According to the rules of Semantic Versioning (SemVer), each part of a version number vx.x.x is meant to represent a different type of change — These different change types are primarily defined by their backwards-compatibility.
The major version number (the first in the sequence) is meant to be used for incompatible API changes. The minor version number (the middle one) is meant to be used when introducing new backwards-compatible features. The patch version number (the last one) is meant to be used for backwards-compatible bug fixes.
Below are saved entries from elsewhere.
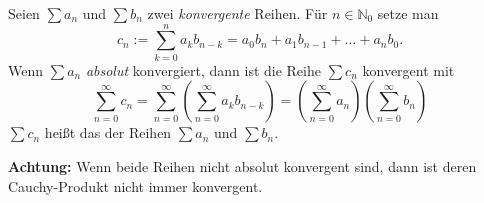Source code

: Seien $\sum a_n$ und $\sum b_n$ zwei \textit{konvergente} Reihen. Für $n \in \mathbb{N}_0$ setze man
$$c_n := \sum_{k=0}^n a_k b_{n-k} = a_0 b_n + a_1 b_{n-1} + \dots + a_n b_0.$$
Wenn $\sum a_n$ \textit{absolut} konvergiert, dann ist die Reihe $\sum c_n$ konvergent mit
$$\sum_{n=0}^\infty c_n = \sum_{n=0}^\infty \left( \sum_{n=0}^\infty a_k b_{n-k} \right) = \left( \sum_{n=0}^\infty a_n \right) \left(\sum_{n=0}^\infty b_n \right)$$
$\sum c_n$ heißt das  der Reihen $\sum a_n$ und $\sum b_n$. \par
\textbf{Achtung:} Wenn beide Reihen nicht absolut konvergent sind, dann ist deren Cauchy-Produkt nicht immer konvergent.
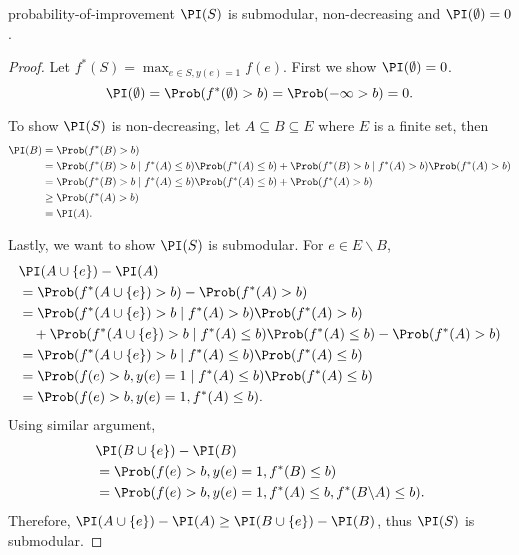 \begin{lemma} \label{lemma:2}
  probability-of-improvement $\PI(S)$ is submodular, non-decreasing and $\PI(\emptyset)=0$.
\end{lemma}
\begin{proof}
Let $f^*(S) = \max_{e \in S, y(e)=1} f(e)$. First we show $\PI(\emptyset) = 0$.
\begin{equation*}
  \PI(\emptyset) = \Prob(f^*(\emptyset) > b) = \Prob(-\infty > b)=0.
\end{equation*}

To show $\PI(S)$ is non-decreasing, let $A \subseteq B \subseteq E$ where $E$ is a finite set, then
\begin{equation*}
\begin{split}
\PI(B) &= \Prob(f^*(B) > b) \\
       &= \Prob(f^*(B) > b \mid f^*(A) \leq b) \Prob(f^*(A) \leq b) + \Prob(f^*(B) > b \mid f^*(A) > b) \Prob(f^*(A) > b) \\
       &= \Prob(f^*(B) > b \mid f^*(A) \leq b) \Prob(f^*(A) \leq b) + \Prob(f^*(A) > b) \\
       &\geq \Prob(f^*(A) > b) \\
       &= \PI(A).
\end{split}
\end{equation*}

Lastly, we want to show $\PI(S)$ is submodular. For $e \in E\backslash B$,
\begin{equation*}
  \begin{split}
    &\PI(A \cup \{e\}) - \PI(A) \\
    &= \Prob(f^*(A \cup \{e\}) > b) - \Prob(f^*(A) > b) \\
    &= \Prob(f^*(A \cup \{e\}) > b \mid f^*(A) > b) \Prob(f^*(A) > b) \\
    &\quad + \Prob(f^*(A \cup \{e\}) > b \mid f^*(A) \leq b)
    \Prob(f^*(A) \leq b) - \Prob(f^*(A) > b) \\
    &= \Prob(f^*(A \cup \{e\}) > b \mid f^*(A)\leq b) \Prob(f^*(A)\leq b) \\
    &= \Prob(f(e) > b, y(e) = 1 \mid f^*(A) \leq b) \Prob(f^*(A) \leq b) \\
    &= \Prob(f(e) > b, y(e) = 1, f^*(A) \leq b).
  \end{split}
\end{equation*}
Using similar argument,
\begin{equation*}
\begin{split}
&\PI(B \cup \{e\}) - \PI(B) \\
&= \Prob(f(e) > b, y(e)=1,f^*(B)\leq b) \\
&= \Prob(f(e) > b, y(e)=1,f^*(A)\leq b, f^*(B\backslash A) \leq b ).
\end{split}
\end{equation*}
Therefore, $\PI(A \cup \{e\}) - \PI(A) \geq \PI(B \cup \{e\}) - \PI(B)$, thus $\PI(S)$ is submodular. \qedhere
\end{proof}

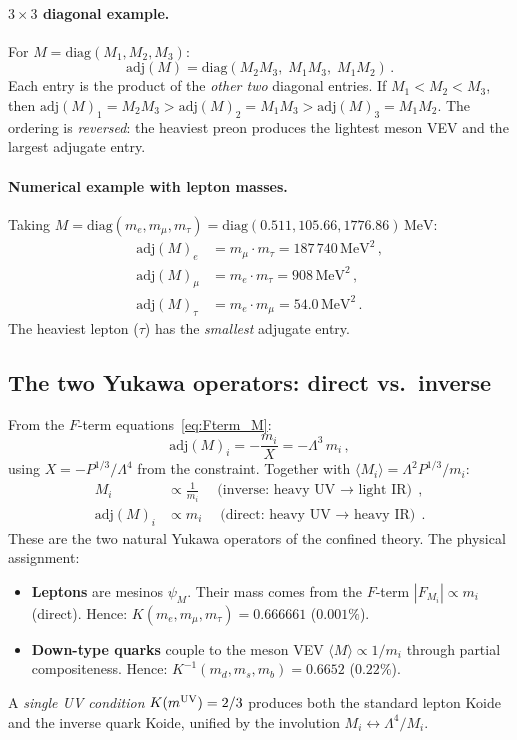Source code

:\documentclass[12pt,a4paper]{article}
\newcommand{\adj}{\mathrm{adj}}
\newcommand{\diag}{\mathrm{diag}}
\newcommand{\MeV}{\,\mathrm{MeV}}
\begin{document}
\paragraph{$3 \times 3$ diagonal example.}
For $M = \diag(M_1, M_2, M_3)$:
\begin{equation}
  \adj(M) = \diag(M_2 M_3,\; M_1 M_3,\; M_1 M_2)\,.
  \label{eq:adj_3x3}
\end{equation}
Each entry is the product of the \emph{other two} diagonal entries.
If $M_1 < M_2 < M_3$, then
$\adj(M)_1 = M_2 M_3 > \adj(M)_2 = M_1 M_3 > \adj(M)_3 =
M_1 M_2$.
The ordering is \emph{reversed}: the heaviest preon produces the
lightest meson VEV and the largest adjugate entry.

\paragraph{Numerical example with lepton masses.}
Taking $M = \diag(m_e, m_\mu, m_\tau) =
\diag(0.511, 105.66, 1776.86)\MeV$:
\begin{align}
  \adj(M)_e &= m_\mu \cdot m_\tau = 187\,740\MeV^2\,,
  \nonumber\\
  \adj(M)_\mu &= m_e \cdot m_\tau = 908\MeV^2\,,
  \nonumber\\
  \adj(M)_\tau &= m_e \cdot m_\mu = 54.0\MeV^2\,.
\end{align}
The heaviest lepton ($\tau$) has the \emph{smallest} adjugate
entry.


\subsection{The two Yukawa operators: direct vs.\ inverse}

From the $F$-term equations~\eqref{eq:Fterm_M}:
\begin{equation}
  \adj(M)_i = -\frac{m_i}{X} = -\Lambda^3\,m_i\,,
  \label{eq:adjM_from_Fterm}
\end{equation}
using $X = -P^{1/3}/\Lambda^4$ from the constraint.
Together with $\langle M_i \rangle = \Lambda^2 P^{1/3}/m_i$:
\begin{align}
  M_i &\propto \frac{1}{m_i}
    \quad\text{(inverse: heavy UV $\to$ light IR)}\,,
    \label{eq:M_inverse}\\
  \adj(M)_i &\propto m_i
    \quad\text{(direct: heavy UV $\to$ heavy IR)}\,.
    \label{eq:adjM_direct}
\end{align}
These are the two natural Yukawa operators of the confined theory.
The physical assignment:
\begin{itemize}
  \item \textbf{Leptons} are mesinos $\psi_M$.
    Their mass comes from the $F$-term
    $|F_{M_i}| \propto m_i$ (direct).
    Hence: $K(m_e, m_\mu, m_\tau) = 0.666661$ ($0.001\%$).
  \item \textbf{Down-type quarks} couple to the meson VEV
    $\langle M \rangle \propto 1/m_i$ through partial
    compositeness.
    Hence: $K^{-1}(m_d, m_s, m_b) = 0.6652$ ($0.22\%$).
\end{itemize}
A \emph{single UV condition} $K(m^{\rm UV}) = 2/3$ produces
both the standard lepton Koide and the inverse quark Koide,
unified by the involution $M_i \leftrightarrow \Lambda^4/M_i$.
\end{document}
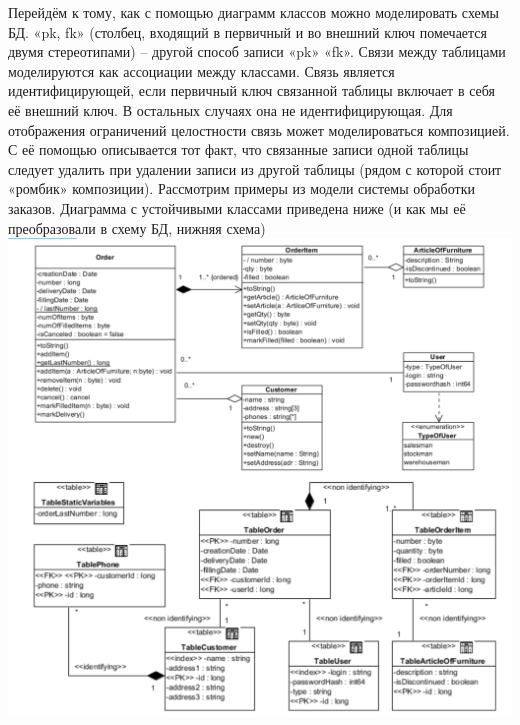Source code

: Перейдём к тому, как с помощью диаграмм классов можно моделировать схемы БД. «pk, fk» (столбец, входящий в первичный и во внешний ключ помечается двумя стереотипами) – другой способ записи «pk» «fk». Связи между таблицами моделируются как ассоциации между классами. Связь является идентифицирующей, если первичный ключ связанной таблицы включает в себя её внешний ключ. В остальных случаях она не идентифицирующая. Для отображения ограничений целостности связь может моделироваться композицией. С её помощью описывается тот факт, что связанные записи одной таблицы следует удалить при удалении записи из другой таблицы (рядом с которой стоит «ромбик» композиции). Рассмотрим примеры из модели системы обработки заказов. Диаграмма с устойчивыми классами приведена ниже (и как мы её преобразовали в схему БД, нижняя схема)
\includegraphics[scale=0.06]{pics/4_4.png}

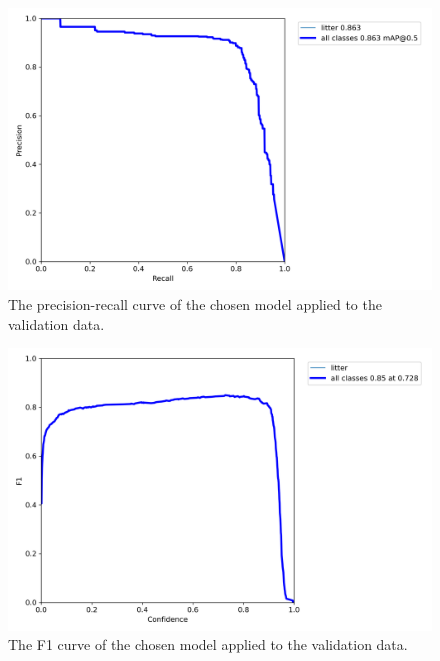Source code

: \documentclass{thesis}
\begin{document}
\begin{figure}[h!]
    \centering
    \includegraphics[scale=0.5]{images/fm-pr-curve.png}
    \caption{The precision-recall curve of the chosen model applied to the validation data.}
    \label{fig:fm-pr-curve}
\end{figure}

\begin{figure}[h!]
    \centering
    \includegraphics[scale=0.5]{images/fm-f1-curve.png}
    \caption{The F1 curve of the chosen model applied to the validation data.}
    \label{fig:fm-f1-curve}
\end{figure}
\end{document}
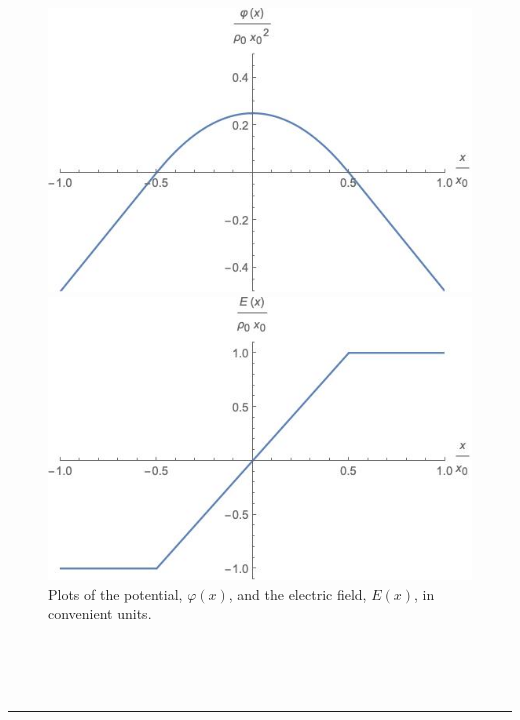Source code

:\documentclass[]{book}
\begin{document}
\begin{frame}{}
    \begin{figure}[h]
        \begin{minipage}[b]{0.5\linewidth}
            \centering
            \includegraphics[width=\textwidth]{1Drodpotential.jpeg}
        \end{minipage}
        \hspace{0.5cm}
        \begin{minipage}[b]{0.5\linewidth}
            \centering
            \includegraphics[width=\textwidth]{1DrodEfield.jpeg}
        \end{minipage}
        \caption{Plots of the potential, $\varphi(x)$, and the electric field, $E(x)$, in convenient units.}
    \end{figure}
\end{frame}
\\
\\
\\
\noindent\rule{15cm}{0.4pt} \\
\end{document}
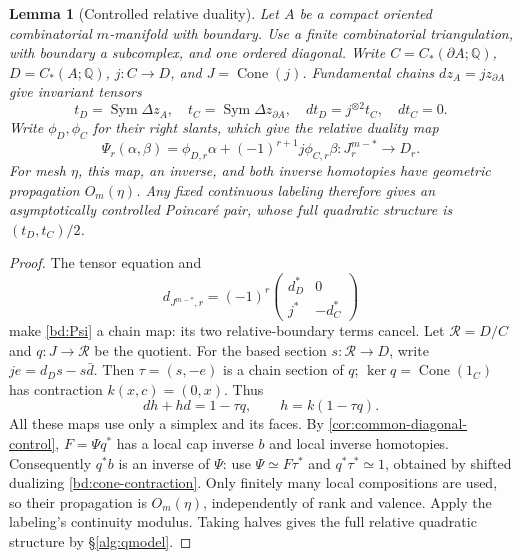 \documentclass[11pt]{amsart}
\numberwithin{equation}{section}
\newtheorem{lemma}[lemma]{Lemma}
\theoremstyle{definition}
\theoremstyle{remark}
\newcommand{\Q}{\mathbb Q}
\begin{document}
\begin{lemma}[Controlled relative duality]\label{bd:relative}
Let $A$ be a compact oriented combinatorial $m$-manifold with boundary.
Use a finite combinatorial triangulation, with boundary a subcomplex,
and one ordered
diagonal. Write $C=C_*(\partial A;\Q)$, $D=C_*(A;\Q)$,
$j:C\to D$, and $J=\operatorname{Cone}(j)$. Fundamental chains
$dz_A=jz_{\partial A}$ give invariant tensors
\[
 t_D=\operatorname{Sym}\Delta z_A,\quad
 t_C=\operatorname{Sym}\Delta z_{\partial A},\quad
 dt_D=j^{\otimes2}t_C,\quad dt_C=0.
\]
Write $\phi_D,\phi_C$ for their right slants, which give the relative duality map
\begin{equation}\label{bd:Psi}
 \Psi_r(\alpha,\beta)=\phi_{D,r}\alpha
       +(-1)^{r+1}j\phi_{C,r}\beta:
       J^{m-*}_r\longrightarrow D_r.
\end{equation}
For mesh $\eta$, this map, an inverse, and both inverse homotopies
have geometric propagation $O_m(\eta)$. Any fixed continuous labeling
therefore gives an asymptotically controlled Poincar\'e pair, whose
full quadratic structure is $(t_D,t_C)/2$.
\end{lemma}
\begin{proof}
The tensor equation and
\[
 d_{J^{m-*},r}=(-1)^r
 \begin{pmatrix}d_D^*&0\\j^*&-d_C^*\end{pmatrix}
\]
make \eqref{bd:Psi} a chain map: its two relative-boundary terms cancel.
Let $\mathcal R=D/C$ and $q:J\to\mathcal R$ be the quotient.
For the based section $s:\mathcal R\to D$, write
$je=d_Ds-s\bar d$. Then $\tau=(s,-e)$ is a chain section of $q$;
$\ker q=\operatorname{Cone}(1_C)$ has contraction $k(x,c)=(0,x)$.
Thus
\begin{equation}\label{bd:cone-contraction}
 dh+hd=1-\tau q,\qquad h=k(1-\tau q).
\end{equation}
All these maps use only a simplex and its faces. By
\cref{cor:common-diagonal-control}, $F=\Psi q^*$ has a local cap inverse
$b$ and local inverse homotopies. Consequently $q^*b$ is an inverse
of $\Psi$: use $\Psi\simeq F\tau^*$ and
$q^*\tau^*\simeq1$, obtained by shifted dualizing
\eqref{bd:cone-contraction}. Only finitely many local compositions are
used, so their propagation is $O_m(\eta)$, independently of rank and
valence. Apply the labeling's continuity modulus. Taking halves gives
the full relative quadratic structure by \S\ref{alg:qmodel}.
\end{proof}
\end{document}
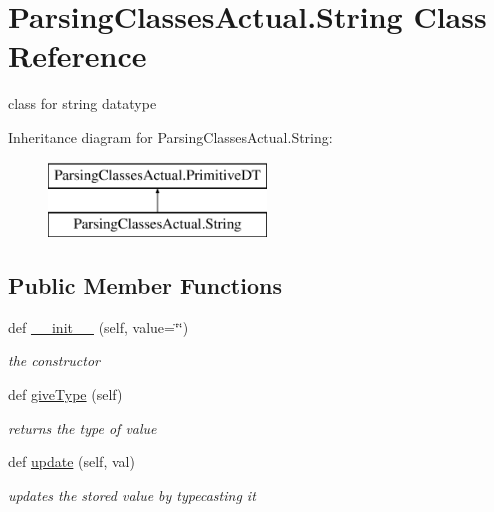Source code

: \hypertarget{class_parsing_classes_actual_1_1_string}{}\section{Parsing\+Classes\+Actual.\+String Class Reference}
\label{class_parsing_classes_actual_1_1_string}


class for string datatype  


Inheritance diagram for Parsing\+Classes\+Actual.\+String\+:\begin{figure}[H]
\begin{center}
\leavevmode
\includegraphics[height=2.000000cm]{class_parsing_classes_actual_1_1_string}
\end{center}
\end{figure}
\subsection*{Public Member Functions}
\begin{DoxyCompactItemize}
\item 
def \hyperlink{class_parsing_classes_actual_1_1_string_a8f97f0ea4e268f51804084ae84435c52}{\+\_\+\+\_\+init\+\_\+\+\_\+} (self, value=\textquotesingle{}\char`\"{}\char`\"{}\textquotesingle{})
\begin{DoxyCompactList}\small\item\em the constructor \end{DoxyCompactList}\item 
\mbox{\label{class_parsing_classes_actual_1_1_string_a292e4be2531c8eb3d6aa6f328defdad7}} 
def \hyperlink{class_parsing_classes_actual_1_1_string_a292e4be2531c8eb3d6aa6f328defdad7}{give\+Type} (self)
\begin{DoxyCompactList}\small\item\em returns the type of value \end{DoxyCompactList}\item 
\mbox{\label{class_parsing_classes_actual_1_1_string_aa1f293f1e6aebb5522bb65ecfcce9051}} 
def \hyperlink{class_parsing_classes_actual_1_1_string_aa1f293f1e6aebb5522bb65ecfcce9051}{update} (self, val)
\begin{DoxyCompactList}\small\item\em updates the stored value by typecasting it \end{DoxyCompactList}\end{DoxyCompactItemize}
Although SemVer is a very useful guideline and the definitions above may sound pretty clear, in practice, you may find that figuring out the SemVer classification for certain code changes can sometimes be difficult. If you maintain a library or framework upon which many other projects depend, sometimes even the most trivial ‘bug fix’ can break backwards compatibility for a small subset of your users — This is in part because the line between features and bugs can get blurry at times.
Sometimes other developers’ code may depend on undocumented behaviour in your library/module which looks like a feature but which is actually a bug (or simply a poorly chosen default configuration)— Although the saying “It’s not a bug, it’s a feature” is well known in the industry, the inverse problem is also relatively common when it comes to more complex projects (though we typically don’t like to admit those).
I think that SemVer should be followed as closely as possible, but I also think that it’s important to be aware that for certain scenarios, SemVer is as much art as it is science. Sometimes you need to use your understanding of the project and the ecosystem to make informed probabilistic decisions when it comes to versioning.